Elle félicitait Gallo, qui avait négocié avec Cobenzl à Udine, d’avoir sauvé la monarchie autrichienne et épargné tant de sang et de malheurs. Grâce à son zèle, l’extérieur allait, pour quelque temps, être calme, mais cependant il faudrait beaucoup d’attention pour se soutenir dans la crise qui remuait toute l’Europe. La Reine priait Gallo d’obtenir de Buonaparte le maintien du général de Canclaux à Naples, homme de distinction et de tact qui valait mieux « qu’un citoyen ministre avec un grand sabre, des bottes éperonnées et de longues moustaches. » Le Directoire ne tint pas compte de ce désir et remplaça le gentilhomme Canclaux par le citoyen Trouvé, un parvenu révolutionnaire, grossier, arrogant et haineux.

Marie-Caroline continuait à s’enthousiasmer au sujet de Buonaparte. « Malgré tout le mal qu’il nous a fait en Italie, je dois avouer, écrivait-elle le 27 octobre 1797, que j’ai de lui une haute opinion, et comme j’aime le grand en tout et partout, même quand je le trouve contre moi, je souhaite à cet homme rare et extraordinaire de réussir et de s’illustrer hors d’Italie. Je prévois que le monde retentira encore de son nom et que l’histoire l’immortalisera. En tout, il sera grand, en guerre, diplomatie, politique, conduite, fermeté, talent, génie. Ce sera le plus grand homme de notre siècle. Malgré le mal qu’il nous a fait, je ne suis point revenue de mon enthousiasme pour lui. Tous ceux qui gouvernent et veulent continuer de gouverner, devraient suivre son exemple ! » Elle invitait Gallo à lui inspirer des sentimens d’amitié pour Naples et le désir de ne point leur nuire.

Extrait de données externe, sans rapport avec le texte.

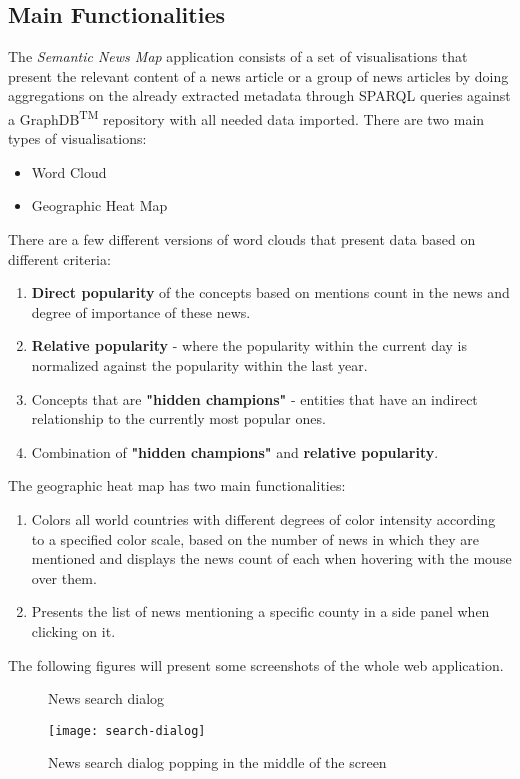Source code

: \subsection{Main Functionalities}
The \textit{Semantic News Map} application consists of a set of visualisations that present the relevant content of a news article or a group of news articles by doing aggregations on the already extracted metadata through SPARQL queries against a GraphDB\textsuperscript{TM} repository with all needed data imported. There are two main types of visualisations: 
\begin{itemize}
    \item Word Cloud
    \item Geographic Heat Map
\end{itemize}
There are a few different versions of word clouds that present data based on different criteria:
\begin{enumerate}
    \item \textbf{Direct popularity} of the concepts based on mentions count in the news and degree of importance of these news.
    \item \textbf{Relative popularity} - where the popularity within the current day is normalized against the popularity within the last year.
    \item Concepts that are \textbf{"hidden champions"} - entities that have an indirect relationship to the currently most popular ones.
    \item Combination of \textbf{"hidden champions"} and \textbf{relative popularity}. 
\end{enumerate}
The geographic heat map has two main functionalities:
\begin{enumerate}
    \item Colors all world countries with different degrees of color intensity according to a specified color scale, based on the number of news in which they are mentioned and displays the news count of each when hovering with the mouse over them.
    \item Presents the list of news mentioning a specific county in a side panel when clicking on it.
\end{enumerate}

The following figures will present some screenshots of the whole web application.
\begin{figure*}[ht!]
    \centering
    \caption{News search dialog}
    \label{fig:search-dialog-close}
\end{figure*}
\newpage
\begin{figure*}[ht!]
    \centering
    \texttt{[image: search-dialog]}
    \caption{News search dialog popping in the middle of the screen}
    \label{fig:search-dialog}
\end{figure*}

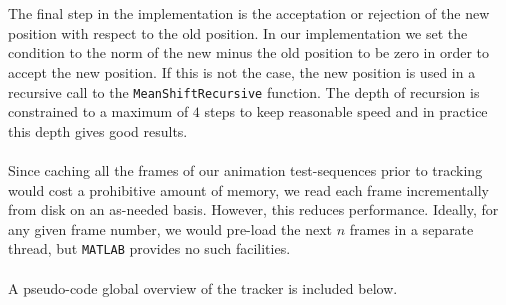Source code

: \documentclass[a4paper,11pt]{article}
\begin{document}
		\\ \\
		The final step in the implementation is the acceptation or rejection of the new
		position with respect to the old position. In our implementation we set the condition
		to the norm of the new minus the old position to be zero in order to accept the new
		position. If this is not the case, the new position is used in a recursive call to
		the \verb|MeanShiftRecursive| function. The depth of recursion is constrained to a
		maximum of $4$ steps to keep reasonable speed and in practice this depth gives good
		results.
		\\ \\
		Since caching all the frames of our animation test-sequences prior to
		tracking would cost a prohibitive amount of memory, we read each frame
		incrementally from disk on an as-needed basis. However, this reduces
		performance. Ideally, for any given frame number, we would pre-load the
		next $n$ frames in a separate thread, but \verb|MATLAB| provides no such
		facilities.
		\\ \\
		A pseudo-code global overview of the tracker is included below.
\end{document}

Le Directoire prévoyait, aussi bien que Marie-Caroline, l’avenir de Buonaparte. Au lendemain de Campo-Formio, désireux de le soustraire le plus rapidement possible aux ovations qui l’attendaient en France, il le nommait général en chef de l’armée d’Angleterre, puis lui donnait l’ordre de se rendre au Congrès de Rastadt pour parachever la paix avec l’Empereur.